■ Instructions for the task ■
The answer is a single figure: how many lines below contain the word "datos".

■ Collected data ■
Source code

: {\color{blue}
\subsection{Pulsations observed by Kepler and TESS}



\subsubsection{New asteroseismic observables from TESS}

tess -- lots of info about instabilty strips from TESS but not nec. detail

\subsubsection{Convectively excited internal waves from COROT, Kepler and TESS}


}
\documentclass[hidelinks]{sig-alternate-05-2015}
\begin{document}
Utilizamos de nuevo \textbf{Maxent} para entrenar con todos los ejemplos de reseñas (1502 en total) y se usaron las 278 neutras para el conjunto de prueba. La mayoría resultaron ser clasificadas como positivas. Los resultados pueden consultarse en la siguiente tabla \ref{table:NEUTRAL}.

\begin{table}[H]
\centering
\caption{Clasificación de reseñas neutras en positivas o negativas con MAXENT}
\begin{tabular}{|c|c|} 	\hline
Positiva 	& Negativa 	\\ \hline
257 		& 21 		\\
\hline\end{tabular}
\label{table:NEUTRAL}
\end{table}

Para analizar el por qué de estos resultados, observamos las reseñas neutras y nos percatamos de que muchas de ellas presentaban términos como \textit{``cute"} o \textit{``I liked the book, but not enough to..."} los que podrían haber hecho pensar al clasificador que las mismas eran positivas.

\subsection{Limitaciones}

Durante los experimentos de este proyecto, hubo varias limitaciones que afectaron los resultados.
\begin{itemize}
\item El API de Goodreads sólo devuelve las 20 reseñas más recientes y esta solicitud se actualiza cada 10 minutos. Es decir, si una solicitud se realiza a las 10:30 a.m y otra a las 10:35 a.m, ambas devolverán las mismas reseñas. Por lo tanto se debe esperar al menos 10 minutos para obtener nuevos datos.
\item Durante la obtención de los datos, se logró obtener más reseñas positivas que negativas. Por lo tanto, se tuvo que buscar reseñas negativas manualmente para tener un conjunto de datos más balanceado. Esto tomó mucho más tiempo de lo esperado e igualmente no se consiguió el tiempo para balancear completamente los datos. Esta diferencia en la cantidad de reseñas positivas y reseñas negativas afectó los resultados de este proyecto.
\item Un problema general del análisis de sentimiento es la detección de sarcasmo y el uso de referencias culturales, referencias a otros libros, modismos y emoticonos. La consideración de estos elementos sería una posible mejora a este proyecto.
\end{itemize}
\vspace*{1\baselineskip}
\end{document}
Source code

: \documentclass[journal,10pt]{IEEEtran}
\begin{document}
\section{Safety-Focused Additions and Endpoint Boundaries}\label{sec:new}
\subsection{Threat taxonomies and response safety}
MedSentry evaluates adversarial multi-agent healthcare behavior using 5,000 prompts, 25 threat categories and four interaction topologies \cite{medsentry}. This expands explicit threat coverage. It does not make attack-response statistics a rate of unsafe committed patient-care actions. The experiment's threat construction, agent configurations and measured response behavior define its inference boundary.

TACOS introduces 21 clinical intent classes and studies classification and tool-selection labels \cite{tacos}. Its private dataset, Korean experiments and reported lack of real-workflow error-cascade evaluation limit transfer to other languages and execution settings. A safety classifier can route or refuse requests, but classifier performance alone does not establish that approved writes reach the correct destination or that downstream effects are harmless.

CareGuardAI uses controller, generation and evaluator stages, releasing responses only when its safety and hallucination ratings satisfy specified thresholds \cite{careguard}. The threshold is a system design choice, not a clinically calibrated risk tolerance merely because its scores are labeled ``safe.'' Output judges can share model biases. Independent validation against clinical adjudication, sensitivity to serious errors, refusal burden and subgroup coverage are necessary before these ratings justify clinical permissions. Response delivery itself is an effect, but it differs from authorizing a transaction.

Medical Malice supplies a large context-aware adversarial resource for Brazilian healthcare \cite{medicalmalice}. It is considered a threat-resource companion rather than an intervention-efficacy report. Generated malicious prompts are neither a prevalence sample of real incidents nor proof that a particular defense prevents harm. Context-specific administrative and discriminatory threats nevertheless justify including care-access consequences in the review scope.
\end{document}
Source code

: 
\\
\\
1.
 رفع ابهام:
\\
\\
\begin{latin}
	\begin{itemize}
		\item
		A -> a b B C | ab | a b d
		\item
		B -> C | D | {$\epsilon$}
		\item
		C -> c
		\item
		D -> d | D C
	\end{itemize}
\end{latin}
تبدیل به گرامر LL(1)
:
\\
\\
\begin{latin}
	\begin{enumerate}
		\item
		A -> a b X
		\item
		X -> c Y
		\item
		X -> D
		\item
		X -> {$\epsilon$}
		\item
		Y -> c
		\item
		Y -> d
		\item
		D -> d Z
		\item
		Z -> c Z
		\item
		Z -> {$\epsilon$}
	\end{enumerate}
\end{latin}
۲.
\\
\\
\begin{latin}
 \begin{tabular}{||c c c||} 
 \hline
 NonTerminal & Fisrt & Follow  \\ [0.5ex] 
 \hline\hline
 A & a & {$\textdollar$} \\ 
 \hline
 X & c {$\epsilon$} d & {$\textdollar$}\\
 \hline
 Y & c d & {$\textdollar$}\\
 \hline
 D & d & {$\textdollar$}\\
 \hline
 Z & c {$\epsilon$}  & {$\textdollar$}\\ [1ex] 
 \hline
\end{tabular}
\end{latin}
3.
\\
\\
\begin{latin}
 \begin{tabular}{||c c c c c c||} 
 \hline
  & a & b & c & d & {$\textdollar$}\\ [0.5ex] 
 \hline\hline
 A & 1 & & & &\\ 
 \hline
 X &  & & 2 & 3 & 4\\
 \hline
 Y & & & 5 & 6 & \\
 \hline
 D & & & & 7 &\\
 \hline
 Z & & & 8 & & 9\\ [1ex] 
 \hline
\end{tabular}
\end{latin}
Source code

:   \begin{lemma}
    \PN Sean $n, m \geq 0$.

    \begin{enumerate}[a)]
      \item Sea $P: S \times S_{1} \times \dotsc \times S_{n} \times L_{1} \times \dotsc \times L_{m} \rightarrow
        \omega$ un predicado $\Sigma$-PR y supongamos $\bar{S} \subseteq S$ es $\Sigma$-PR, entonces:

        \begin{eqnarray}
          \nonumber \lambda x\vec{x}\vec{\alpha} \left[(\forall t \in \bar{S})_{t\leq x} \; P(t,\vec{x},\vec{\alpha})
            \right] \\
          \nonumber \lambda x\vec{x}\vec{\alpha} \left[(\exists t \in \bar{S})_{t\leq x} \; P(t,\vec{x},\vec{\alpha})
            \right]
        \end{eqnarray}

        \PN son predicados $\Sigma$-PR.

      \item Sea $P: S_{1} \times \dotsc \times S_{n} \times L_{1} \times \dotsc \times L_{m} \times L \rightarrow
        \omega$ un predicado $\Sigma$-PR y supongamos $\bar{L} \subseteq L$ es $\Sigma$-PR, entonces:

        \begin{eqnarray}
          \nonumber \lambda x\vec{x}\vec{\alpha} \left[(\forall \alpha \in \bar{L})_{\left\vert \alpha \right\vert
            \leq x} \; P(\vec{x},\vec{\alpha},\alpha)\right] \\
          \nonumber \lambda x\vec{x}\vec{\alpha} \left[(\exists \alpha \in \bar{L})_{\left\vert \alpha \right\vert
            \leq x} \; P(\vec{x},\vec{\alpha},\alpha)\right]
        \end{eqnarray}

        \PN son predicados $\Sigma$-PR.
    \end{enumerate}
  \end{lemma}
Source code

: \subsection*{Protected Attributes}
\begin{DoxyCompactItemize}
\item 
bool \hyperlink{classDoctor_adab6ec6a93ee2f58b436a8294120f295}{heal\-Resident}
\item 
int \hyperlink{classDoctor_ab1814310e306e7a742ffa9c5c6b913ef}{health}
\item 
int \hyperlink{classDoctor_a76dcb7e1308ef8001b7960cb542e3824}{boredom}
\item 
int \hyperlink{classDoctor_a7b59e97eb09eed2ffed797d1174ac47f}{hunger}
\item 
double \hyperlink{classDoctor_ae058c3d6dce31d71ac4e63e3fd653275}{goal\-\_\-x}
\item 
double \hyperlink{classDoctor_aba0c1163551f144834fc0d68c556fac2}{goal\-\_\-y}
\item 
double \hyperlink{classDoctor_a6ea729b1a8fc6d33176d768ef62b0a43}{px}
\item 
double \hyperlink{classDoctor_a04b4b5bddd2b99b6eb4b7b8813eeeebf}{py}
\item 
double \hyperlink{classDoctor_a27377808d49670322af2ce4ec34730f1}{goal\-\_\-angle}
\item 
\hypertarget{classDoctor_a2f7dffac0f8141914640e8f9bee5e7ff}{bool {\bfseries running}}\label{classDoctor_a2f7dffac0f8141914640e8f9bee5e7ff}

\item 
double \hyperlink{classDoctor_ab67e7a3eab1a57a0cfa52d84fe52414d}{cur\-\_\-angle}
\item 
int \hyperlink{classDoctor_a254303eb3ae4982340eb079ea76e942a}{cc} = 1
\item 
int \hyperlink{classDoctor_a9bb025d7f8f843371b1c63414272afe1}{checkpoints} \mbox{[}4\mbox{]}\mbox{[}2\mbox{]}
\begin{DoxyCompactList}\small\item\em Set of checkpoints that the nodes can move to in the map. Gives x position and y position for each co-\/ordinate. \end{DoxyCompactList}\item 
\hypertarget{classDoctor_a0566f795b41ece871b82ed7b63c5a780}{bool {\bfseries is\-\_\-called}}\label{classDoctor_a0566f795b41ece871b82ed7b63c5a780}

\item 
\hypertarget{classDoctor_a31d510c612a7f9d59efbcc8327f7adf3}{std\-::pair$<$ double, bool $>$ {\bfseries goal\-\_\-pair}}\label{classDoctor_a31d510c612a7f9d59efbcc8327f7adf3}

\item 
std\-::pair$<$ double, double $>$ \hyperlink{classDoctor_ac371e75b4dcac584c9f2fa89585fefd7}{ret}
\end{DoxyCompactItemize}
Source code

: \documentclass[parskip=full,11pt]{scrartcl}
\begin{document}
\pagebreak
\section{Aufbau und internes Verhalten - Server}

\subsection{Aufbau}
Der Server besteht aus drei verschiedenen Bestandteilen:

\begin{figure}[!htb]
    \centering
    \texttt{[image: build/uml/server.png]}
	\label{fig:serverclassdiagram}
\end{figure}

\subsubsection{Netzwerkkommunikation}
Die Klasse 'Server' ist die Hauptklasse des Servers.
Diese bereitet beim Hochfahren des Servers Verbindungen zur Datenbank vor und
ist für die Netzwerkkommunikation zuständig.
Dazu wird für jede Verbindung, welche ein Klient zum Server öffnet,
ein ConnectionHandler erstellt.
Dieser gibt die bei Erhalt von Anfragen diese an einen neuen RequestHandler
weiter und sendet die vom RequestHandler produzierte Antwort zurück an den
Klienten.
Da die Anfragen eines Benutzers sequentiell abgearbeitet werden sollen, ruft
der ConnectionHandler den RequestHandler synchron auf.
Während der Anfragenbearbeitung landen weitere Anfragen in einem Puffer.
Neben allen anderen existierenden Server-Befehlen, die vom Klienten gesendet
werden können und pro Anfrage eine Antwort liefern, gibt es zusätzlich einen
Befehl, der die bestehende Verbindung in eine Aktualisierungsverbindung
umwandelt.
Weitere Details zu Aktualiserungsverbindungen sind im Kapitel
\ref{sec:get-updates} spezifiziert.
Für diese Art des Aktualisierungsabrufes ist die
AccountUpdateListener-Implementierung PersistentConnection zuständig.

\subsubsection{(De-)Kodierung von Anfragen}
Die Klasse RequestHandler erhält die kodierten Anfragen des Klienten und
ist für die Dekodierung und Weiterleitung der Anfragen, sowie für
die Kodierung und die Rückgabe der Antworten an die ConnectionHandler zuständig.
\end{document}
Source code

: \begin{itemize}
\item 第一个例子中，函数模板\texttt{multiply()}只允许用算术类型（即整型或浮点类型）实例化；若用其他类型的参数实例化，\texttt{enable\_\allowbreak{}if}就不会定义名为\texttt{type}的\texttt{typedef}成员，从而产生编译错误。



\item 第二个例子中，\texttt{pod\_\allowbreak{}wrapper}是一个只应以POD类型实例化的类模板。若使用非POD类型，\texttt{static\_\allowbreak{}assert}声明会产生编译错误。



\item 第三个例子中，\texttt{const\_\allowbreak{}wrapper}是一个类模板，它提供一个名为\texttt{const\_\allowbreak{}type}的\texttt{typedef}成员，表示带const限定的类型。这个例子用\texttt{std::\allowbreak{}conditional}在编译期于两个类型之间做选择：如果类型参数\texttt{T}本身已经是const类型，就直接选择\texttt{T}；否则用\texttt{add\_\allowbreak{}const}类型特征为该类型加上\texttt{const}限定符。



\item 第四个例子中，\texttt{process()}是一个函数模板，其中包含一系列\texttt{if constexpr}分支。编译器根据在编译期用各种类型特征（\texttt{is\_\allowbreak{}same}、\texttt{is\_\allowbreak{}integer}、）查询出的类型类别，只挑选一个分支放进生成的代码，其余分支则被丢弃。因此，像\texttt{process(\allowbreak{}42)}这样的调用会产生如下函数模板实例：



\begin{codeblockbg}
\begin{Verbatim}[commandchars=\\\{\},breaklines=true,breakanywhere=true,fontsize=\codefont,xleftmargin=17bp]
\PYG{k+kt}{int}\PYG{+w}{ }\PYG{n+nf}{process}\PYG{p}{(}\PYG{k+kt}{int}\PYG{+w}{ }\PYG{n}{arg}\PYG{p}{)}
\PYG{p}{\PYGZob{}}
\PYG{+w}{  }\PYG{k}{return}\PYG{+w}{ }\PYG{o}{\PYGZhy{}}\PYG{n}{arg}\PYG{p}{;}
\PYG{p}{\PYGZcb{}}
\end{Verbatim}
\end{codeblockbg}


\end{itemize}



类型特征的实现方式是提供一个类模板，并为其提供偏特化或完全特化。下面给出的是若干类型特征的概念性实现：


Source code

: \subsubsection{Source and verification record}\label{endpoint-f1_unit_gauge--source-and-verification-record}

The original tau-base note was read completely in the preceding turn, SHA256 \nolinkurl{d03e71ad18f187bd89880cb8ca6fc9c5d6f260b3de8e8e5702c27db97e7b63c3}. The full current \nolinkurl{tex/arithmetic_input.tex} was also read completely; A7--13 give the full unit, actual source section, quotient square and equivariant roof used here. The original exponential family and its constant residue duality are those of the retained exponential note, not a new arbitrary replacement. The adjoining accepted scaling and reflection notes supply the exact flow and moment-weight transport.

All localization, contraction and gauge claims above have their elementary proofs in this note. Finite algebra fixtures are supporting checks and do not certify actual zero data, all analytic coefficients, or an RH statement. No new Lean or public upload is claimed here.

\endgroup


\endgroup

■ Completed exercise ■
2